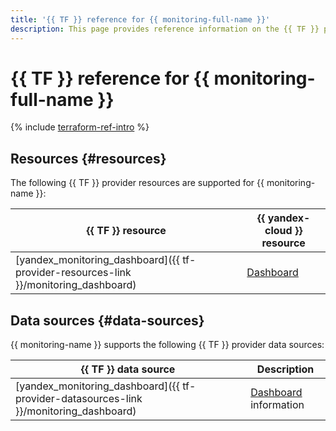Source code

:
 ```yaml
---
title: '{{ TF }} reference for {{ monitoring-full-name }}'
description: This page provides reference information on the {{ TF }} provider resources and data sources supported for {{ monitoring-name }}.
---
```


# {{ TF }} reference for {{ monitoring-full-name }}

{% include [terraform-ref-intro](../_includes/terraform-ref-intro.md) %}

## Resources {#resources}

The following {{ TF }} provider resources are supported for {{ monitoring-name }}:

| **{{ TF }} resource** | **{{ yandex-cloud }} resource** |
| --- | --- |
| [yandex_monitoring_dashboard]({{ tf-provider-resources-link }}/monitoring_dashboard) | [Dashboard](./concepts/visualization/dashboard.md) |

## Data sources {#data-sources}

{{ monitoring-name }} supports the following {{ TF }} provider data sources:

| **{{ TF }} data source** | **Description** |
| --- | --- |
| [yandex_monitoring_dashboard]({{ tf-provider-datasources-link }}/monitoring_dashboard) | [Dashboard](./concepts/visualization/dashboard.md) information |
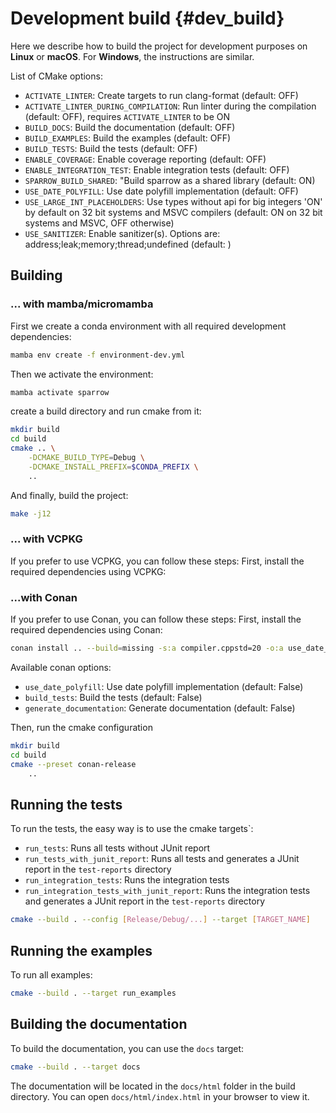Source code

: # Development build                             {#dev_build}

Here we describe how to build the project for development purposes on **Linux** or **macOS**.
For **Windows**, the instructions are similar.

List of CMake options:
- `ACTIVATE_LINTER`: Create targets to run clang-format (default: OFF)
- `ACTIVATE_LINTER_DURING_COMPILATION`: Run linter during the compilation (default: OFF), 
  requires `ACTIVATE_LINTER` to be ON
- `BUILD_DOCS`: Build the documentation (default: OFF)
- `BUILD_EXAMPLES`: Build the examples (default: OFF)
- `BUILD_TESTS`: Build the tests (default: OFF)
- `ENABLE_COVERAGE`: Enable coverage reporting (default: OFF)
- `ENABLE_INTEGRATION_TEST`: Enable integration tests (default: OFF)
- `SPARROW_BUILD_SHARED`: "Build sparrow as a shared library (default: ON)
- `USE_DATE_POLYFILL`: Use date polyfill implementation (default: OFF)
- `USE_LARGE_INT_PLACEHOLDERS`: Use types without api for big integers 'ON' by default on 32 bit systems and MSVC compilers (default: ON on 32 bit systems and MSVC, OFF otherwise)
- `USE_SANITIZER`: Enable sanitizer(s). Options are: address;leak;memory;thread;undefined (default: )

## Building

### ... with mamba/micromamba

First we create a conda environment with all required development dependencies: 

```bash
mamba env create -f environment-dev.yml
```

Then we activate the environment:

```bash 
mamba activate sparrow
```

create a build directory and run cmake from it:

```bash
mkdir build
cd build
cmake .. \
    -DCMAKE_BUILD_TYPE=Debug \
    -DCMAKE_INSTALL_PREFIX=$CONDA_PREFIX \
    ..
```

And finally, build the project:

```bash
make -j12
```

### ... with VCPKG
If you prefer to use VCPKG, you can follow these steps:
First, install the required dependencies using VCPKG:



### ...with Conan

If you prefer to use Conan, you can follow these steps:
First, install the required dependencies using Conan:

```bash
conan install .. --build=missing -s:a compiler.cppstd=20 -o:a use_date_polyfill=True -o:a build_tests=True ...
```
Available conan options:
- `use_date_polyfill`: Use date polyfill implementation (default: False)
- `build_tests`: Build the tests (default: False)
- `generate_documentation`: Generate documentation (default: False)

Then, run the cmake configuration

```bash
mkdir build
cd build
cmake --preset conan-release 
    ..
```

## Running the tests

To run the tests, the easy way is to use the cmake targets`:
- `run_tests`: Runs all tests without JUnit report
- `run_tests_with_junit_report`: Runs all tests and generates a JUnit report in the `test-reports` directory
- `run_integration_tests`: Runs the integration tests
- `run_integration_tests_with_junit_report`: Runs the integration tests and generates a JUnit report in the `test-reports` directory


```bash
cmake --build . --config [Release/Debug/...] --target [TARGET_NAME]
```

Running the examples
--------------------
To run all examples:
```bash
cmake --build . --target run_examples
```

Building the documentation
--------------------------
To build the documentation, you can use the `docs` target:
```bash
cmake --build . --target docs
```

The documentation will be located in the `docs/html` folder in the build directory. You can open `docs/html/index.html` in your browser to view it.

WHAT IS BEING ASKED:
Each entry above should be printed again word for word, with any picture dropped.

OUTPUT OF THE EXERCISE:
Source code

:
 ```yaml
---
title: '{{ TF }} reference for {{ monitoring-full-name }}'
description: This page provides reference information on the {{ TF }} provider resources and data sources supported for {{ monitoring-name }}.
---
```


# {{ TF }} reference for {{ monitoring-full-name }}

{% include [terraform-ref-intro](../_includes/terraform-ref-intro.md) %}

## Resources {#resources}

The following {{ TF }} provider resources are supported for {{ monitoring-name }}:

| **{{ TF }} resource** | **{{ yandex-cloud }} resource** |
| --- | --- |
| [yandex_monitoring_dashboard]({{ tf-provider-resources-link }}/monitoring_dashboard) | [Dashboard](./concepts/visualization/dashboard.md) |

## Data sources {#data-sources}

{{ monitoring-name }} supports the following {{ TF }} provider data sources:

| **{{ TF }} data source** | **Description** |
| --- | --- |
| [yandex_monitoring_dashboard]({{ tf-provider-datasources-link }}/monitoring_dashboard) | [Dashboard](./concepts/visualization/dashboard.md) information |
Source code

: # Development build                             {#dev_build}

Here we describe how to build the project for development purposes on **Linux** or **macOS**.
For **Windows**, the instructions are similar.

List of CMake options:
- `ACTIVATE_LINTER`: Create targets to run clang-format (default: OFF)
- `ACTIVATE_LINTER_DURING_COMPILATION`: Run linter during the compilation (default: OFF), 
  requires `ACTIVATE_LINTER` to be ON
- `BUILD_DOCS`: Build the documentation (default: OFF)
- `BUILD_EXAMPLES`: Build the examples (default: OFF)
- `BUILD_TESTS`: Build the tests (default: OFF)
- `ENABLE_COVERAGE`: Enable coverage reporting (default: OFF)
- `ENABLE_INTEGRATION_TEST`: Enable integration tests (default: OFF)
- `SPARROW_BUILD_SHARED`: "Build sparrow as a shared library (default: ON)
- `USE_DATE_POLYFILL`: Use date polyfill implementation (default: OFF)
- `USE_LARGE_INT_PLACEHOLDERS`: Use types without api for big integers 'ON' by default on 32 bit systems and MSVC compilers (default: ON on 32 bit systems and MSVC, OFF otherwise)
- `USE_SANITIZER`: Enable sanitizer(s). Options are: address;leak;memory;thread;undefined (default: )

## Building

### ... with mamba/micromamba

First we create a conda environment with all required development dependencies: 

```bash
mamba env create -f environment-dev.yml
```

Then we activate the environment:

```bash 
mamba activate sparrow
```

create a build directory and run cmake from it:

```bash
mkdir build
cd build
cmake .. \
    -DCMAKE_BUILD_TYPE=Debug \
    -DCMAKE_INSTALL_PREFIX=$CONDA_PREFIX \
    ..
```

And finally, build the project:

```bash
make -j12
```

### ... with VCPKG
If you prefer to use VCPKG, you can follow these steps:
First, install the required dependencies using VCPKG:



### ...with Conan

If you prefer to use Conan, you can follow these steps:
First, install the required dependencies using Conan:

```bash
conan install .. --build=missing -s:a compiler.cppstd=20 -o:a use_date_polyfill=True -o:a build_tests=True ...
```
Available conan options:
- `use_date_polyfill`: Use date polyfill implementation (default: False)
- `build_tests`: Build the tests (default: False)
- `generate_documentation`: Generate documentation (default: False)

Then, run the cmake configuration

```bash
mkdir build
cd build
cmake --preset conan-release 
    ..
```

## Running the tests

To run the tests, the easy way is to use the cmake targets`:
- `run_tests`: Runs all tests without JUnit report
- `run_tests_with_junit_report`: Runs all tests and generates a JUnit report in the `test-reports` directory
- `run_integration_tests`: Runs the integration tests
- `run_integration_tests_with_junit_report`: Runs the integration tests and generates a JUnit report in the `test-reports` directory


```bash
cmake --build . --config [Release/Debug/...] --target [TARGET_NAME]
```

Running the examples
--------------------
To run all examples:
```bash
cmake --build . --target run_examples
```

Building the documentation
--------------------------
To build the documentation, you can use the `docs` target:
```bash
cmake --build . --target docs
```

The documentation will be located in the `docs/html` folder in the build directory. You can open `docs/html/index.html` in your browser to view it.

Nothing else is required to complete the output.